• _ENTRIES PROVIDED_:
= Beginning of Section =

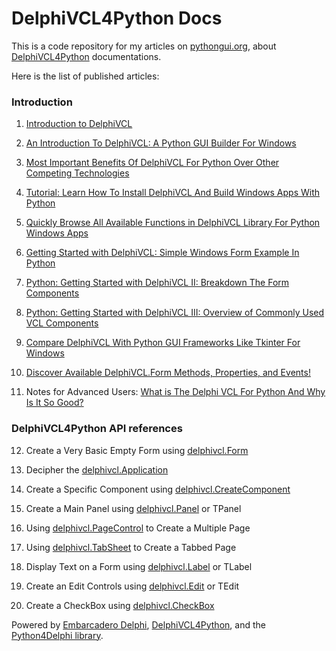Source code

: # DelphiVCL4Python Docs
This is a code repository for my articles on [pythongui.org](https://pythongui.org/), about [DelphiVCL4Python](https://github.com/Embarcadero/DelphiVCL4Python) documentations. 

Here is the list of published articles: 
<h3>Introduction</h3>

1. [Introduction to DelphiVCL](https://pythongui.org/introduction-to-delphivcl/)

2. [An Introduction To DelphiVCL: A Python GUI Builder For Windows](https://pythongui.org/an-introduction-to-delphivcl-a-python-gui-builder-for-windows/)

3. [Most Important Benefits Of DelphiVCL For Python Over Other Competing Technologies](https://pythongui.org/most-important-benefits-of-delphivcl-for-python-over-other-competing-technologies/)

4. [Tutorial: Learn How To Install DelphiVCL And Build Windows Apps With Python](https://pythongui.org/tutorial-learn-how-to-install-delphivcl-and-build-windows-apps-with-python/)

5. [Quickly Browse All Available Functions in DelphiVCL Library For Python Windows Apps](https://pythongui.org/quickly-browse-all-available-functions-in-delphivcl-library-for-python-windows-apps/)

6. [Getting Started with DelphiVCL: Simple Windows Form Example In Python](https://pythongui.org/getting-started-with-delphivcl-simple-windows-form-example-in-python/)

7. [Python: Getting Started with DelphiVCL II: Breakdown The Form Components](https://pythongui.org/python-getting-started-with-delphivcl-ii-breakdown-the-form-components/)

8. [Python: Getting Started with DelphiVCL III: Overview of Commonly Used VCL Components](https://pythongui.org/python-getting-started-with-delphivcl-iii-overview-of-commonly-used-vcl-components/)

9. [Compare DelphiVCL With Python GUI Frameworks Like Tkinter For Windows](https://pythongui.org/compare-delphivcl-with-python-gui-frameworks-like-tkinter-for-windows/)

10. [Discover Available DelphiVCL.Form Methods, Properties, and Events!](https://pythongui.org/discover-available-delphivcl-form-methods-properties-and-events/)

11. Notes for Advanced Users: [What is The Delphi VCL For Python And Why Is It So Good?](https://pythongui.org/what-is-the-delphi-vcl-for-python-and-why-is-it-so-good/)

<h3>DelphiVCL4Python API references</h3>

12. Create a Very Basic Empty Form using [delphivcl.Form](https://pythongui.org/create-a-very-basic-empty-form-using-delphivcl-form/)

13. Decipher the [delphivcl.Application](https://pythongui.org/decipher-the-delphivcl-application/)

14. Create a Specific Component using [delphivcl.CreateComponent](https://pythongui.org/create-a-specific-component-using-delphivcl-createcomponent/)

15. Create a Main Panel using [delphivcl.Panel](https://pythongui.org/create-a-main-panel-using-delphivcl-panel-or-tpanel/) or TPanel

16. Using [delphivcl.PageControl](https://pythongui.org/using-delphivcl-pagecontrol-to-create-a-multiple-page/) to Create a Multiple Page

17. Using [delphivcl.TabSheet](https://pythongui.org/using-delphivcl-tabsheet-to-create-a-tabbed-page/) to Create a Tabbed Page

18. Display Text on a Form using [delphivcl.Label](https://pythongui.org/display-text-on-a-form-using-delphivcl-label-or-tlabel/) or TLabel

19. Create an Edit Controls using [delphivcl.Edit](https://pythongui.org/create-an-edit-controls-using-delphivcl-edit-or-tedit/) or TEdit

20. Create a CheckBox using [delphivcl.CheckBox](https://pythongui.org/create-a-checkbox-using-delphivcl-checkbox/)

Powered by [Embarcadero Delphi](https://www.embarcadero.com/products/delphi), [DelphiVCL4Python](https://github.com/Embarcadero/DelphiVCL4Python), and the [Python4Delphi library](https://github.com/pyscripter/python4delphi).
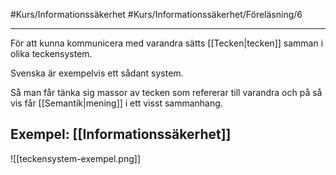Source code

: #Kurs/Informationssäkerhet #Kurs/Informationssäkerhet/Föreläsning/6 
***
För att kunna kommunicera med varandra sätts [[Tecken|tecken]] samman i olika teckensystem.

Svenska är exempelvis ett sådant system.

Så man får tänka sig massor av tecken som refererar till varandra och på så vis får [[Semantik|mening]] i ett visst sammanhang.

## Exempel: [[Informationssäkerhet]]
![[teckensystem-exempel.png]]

= End of Section =

• _WHAT IS REQUIRED_:
Would you retype the lines above from the one with "6. [Getting Started" down to the one with "a Multiple Page", word for word, both ends included and no other lines?

• _FINISHED TASK_:
6. [Getting Started with DelphiVCL: Simple Windows Form Example In Python](https://pythongui.org/getting-started-with-delphivcl-simple-windows-form-example-in-python/)

7. [Python: Getting Started with DelphiVCL II: Breakdown The Form Components](https://pythongui.org/python-getting-started-with-delphivcl-ii-breakdown-the-form-components/)

8. [Python: Getting Started with DelphiVCL III: Overview of Commonly Used VCL Components](https://pythongui.org/python-getting-started-with-delphivcl-iii-overview-of-commonly-used-vcl-components/)

9. [Compare DelphiVCL With Python GUI Frameworks Like Tkinter For Windows](https://pythongui.org/compare-delphivcl-with-python-gui-frameworks-like-tkinter-for-windows/)

10. [Discover Available DelphiVCL.Form Methods, Properties, and Events!](https://pythongui.org/discover-available-delphivcl-form-methods-properties-and-events/)

11. Notes for Advanced Users: [What is The Delphi VCL For Python And Why Is It So Good?](https://pythongui.org/what-is-the-delphi-vcl-for-python-and-why-is-it-so-good/)

<h3>DelphiVCL4Python API references</h3>

12. Create a Very Basic Empty Form using [delphivcl.Form](https://pythongui.org/create-a-very-basic-empty-form-using-delphivcl-form/)

13. Decipher the [delphivcl.Application](https://pythongui.org/decipher-the-delphivcl-application/)

14. Create a Specific Component using [delphivcl.CreateComponent](https://pythongui.org/create-a-specific-component-using-delphivcl-createcomponent/)

15. Create a Main Panel using [delphivcl.Panel](https://pythongui.org/create-a-main-panel-using-delphivcl-panel-or-tpanel/) or TPanel

16. Using [delphivcl.PageControl](https://pythongui.org/using-delphivcl-pagecontrol-to-create-a-multiple-page/) to Create a Multiple Page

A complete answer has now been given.